**PROVIDED DATA:**
○ ○ ○

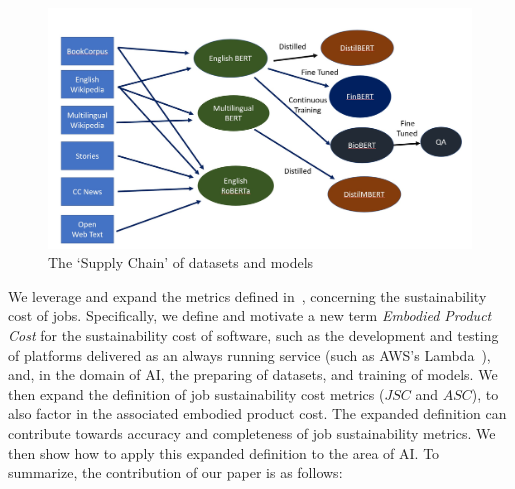 {    \begin{figure}[!t]
        \centering
        \includegraphics[trim = {0.3in 0.12in 0.2in 0.4in}, clip, width = \linewidth]{Figures/sustain1.jpg}
        \caption{The `Supply Chain' of datasets and models}
        \label{fig:model_supply_chain}
    \end{figure}

    We leverage and expand the metrics defined in~\cite{Gandhi2022}, concerning the sustainability cost of jobs. Specifically, we define and motivate a new term \textit{Embodied Product Cost} for the sustainability cost of software, such as the development and testing of platforms delivered as an always running service (such as AWS's Lambda~\cite{Lambda}), and, in the domain of AI, the preparing of datasets, and training of models. We then expand the definition of job sustainability cost metrics ($JSC$ and $ASC$), to also factor in the associated embodied product cost. The expanded definition can contribute towards accuracy and completeness of job sustainability metrics. We then show how to apply this expanded definition to the area of AI. To summarize, the contribution of our paper is as follows:

}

○ ○ ○

**ASSIGNMENT:**
Lines above with the word "models" should be counted, and the reply is that count alone.

**YOUR SOLUTION:**
2